*About this exercise:*
Write out, unaltered, each line from the top of the records below down to the line where "quarterly\_interpolated & hsa\_full & kappa\_t & 118" appears, that line included.

Stored data
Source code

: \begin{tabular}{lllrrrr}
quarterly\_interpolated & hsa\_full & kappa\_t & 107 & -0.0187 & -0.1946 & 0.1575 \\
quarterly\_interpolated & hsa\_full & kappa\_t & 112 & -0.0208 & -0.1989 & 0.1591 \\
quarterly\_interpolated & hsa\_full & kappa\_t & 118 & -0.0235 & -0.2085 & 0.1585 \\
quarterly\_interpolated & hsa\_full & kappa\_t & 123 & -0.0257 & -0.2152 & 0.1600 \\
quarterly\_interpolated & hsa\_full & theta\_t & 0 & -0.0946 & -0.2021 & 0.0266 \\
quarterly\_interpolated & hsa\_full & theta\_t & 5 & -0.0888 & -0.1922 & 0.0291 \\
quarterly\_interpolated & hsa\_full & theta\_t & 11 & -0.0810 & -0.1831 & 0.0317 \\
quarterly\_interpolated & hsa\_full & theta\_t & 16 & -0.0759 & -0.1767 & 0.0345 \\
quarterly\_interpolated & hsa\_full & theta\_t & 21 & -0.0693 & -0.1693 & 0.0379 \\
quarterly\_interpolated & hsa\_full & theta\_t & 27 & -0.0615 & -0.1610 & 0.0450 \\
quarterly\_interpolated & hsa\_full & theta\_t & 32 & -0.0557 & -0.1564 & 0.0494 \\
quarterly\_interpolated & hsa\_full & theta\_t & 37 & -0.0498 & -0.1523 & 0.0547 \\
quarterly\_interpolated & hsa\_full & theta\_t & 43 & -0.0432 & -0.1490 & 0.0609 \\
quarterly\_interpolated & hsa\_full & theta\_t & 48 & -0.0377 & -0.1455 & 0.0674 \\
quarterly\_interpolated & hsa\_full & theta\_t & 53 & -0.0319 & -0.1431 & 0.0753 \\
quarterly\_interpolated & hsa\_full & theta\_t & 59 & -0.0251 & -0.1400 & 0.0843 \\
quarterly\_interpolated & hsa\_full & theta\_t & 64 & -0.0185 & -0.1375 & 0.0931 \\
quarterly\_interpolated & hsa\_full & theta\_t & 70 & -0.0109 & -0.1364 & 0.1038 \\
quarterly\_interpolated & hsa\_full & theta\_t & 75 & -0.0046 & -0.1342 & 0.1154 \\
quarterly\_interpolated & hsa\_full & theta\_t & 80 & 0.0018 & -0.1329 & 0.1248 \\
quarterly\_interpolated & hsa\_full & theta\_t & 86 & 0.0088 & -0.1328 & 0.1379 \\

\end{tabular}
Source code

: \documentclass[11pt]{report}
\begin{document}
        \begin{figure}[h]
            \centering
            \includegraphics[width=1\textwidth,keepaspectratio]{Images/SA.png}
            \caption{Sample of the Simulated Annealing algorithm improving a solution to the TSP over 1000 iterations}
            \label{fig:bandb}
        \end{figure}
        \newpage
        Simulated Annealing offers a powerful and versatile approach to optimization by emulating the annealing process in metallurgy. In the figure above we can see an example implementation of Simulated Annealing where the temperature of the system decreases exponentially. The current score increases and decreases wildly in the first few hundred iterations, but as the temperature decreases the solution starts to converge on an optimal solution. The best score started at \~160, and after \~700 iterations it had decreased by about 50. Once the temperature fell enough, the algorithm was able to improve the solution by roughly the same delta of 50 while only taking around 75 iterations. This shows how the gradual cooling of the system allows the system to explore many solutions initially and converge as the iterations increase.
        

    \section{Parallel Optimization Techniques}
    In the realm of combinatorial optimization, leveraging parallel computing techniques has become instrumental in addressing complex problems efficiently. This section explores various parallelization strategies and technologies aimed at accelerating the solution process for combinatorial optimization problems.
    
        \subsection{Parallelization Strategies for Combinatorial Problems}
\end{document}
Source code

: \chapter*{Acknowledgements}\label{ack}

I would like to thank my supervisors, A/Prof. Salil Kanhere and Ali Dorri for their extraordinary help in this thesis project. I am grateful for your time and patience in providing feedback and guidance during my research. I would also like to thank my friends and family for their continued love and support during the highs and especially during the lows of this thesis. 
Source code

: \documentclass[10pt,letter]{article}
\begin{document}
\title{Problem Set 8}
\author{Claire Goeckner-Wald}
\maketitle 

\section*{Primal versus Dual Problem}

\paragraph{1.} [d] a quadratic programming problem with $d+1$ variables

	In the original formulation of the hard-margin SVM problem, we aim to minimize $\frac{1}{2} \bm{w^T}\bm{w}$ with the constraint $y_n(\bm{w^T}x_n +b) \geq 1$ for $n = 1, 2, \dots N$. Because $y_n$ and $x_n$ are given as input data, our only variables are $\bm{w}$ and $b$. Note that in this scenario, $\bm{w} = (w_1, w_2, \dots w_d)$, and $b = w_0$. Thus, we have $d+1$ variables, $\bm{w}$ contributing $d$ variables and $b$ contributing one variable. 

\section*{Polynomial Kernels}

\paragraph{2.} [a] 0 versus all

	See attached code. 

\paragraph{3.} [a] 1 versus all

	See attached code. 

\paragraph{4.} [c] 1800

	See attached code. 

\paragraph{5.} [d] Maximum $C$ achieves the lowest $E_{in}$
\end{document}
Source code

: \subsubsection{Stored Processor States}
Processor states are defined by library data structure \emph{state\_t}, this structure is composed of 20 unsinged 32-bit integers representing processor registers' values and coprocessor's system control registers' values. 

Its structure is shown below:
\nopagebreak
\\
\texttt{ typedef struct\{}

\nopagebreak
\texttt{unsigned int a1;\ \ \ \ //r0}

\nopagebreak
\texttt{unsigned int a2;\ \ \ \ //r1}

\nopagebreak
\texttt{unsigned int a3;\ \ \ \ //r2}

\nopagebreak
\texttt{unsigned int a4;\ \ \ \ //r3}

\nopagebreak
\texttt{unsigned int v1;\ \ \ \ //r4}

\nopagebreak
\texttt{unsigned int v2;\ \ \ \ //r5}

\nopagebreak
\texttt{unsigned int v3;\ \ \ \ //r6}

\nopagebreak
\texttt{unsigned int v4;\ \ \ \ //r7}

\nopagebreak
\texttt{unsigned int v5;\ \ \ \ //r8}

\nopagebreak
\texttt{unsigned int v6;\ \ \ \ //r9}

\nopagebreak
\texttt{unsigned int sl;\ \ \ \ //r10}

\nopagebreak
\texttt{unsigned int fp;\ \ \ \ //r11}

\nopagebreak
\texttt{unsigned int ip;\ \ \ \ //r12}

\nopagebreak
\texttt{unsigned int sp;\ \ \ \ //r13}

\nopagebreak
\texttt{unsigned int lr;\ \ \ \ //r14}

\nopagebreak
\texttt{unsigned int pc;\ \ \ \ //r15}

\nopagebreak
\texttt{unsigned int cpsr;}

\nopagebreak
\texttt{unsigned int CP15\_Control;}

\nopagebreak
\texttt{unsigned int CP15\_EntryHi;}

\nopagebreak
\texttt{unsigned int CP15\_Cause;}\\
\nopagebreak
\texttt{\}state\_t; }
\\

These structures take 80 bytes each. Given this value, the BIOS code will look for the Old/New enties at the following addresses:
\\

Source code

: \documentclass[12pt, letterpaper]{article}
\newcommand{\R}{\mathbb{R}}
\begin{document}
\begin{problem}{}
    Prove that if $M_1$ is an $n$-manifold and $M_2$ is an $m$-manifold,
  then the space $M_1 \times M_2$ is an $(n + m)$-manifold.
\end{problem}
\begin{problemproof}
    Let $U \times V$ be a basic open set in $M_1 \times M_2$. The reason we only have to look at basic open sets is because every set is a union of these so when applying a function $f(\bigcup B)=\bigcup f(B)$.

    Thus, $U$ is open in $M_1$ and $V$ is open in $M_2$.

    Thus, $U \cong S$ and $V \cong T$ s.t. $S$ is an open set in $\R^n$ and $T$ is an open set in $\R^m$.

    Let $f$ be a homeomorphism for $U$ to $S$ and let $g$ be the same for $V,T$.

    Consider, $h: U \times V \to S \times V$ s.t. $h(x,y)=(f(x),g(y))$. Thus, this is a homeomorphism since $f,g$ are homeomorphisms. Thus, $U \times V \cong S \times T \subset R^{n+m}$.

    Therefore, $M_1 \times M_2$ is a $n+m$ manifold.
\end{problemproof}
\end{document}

*Finished task:*
Source code

: \begin{tabular}{lllrrrr}
quarterly\_interpolated & hsa\_full & kappa\_t & 107 & -0.0187 & -0.1946 & 0.1575 \\
quarterly\_interpolated & hsa\_full & kappa\_t & 112 & -0.0208 & -0.1989 & 0.1591 \\
quarterly\_interpolated & hsa\_full & kappa\_t & 118 & -0.0235 & -0.2085 & 0.1585 \\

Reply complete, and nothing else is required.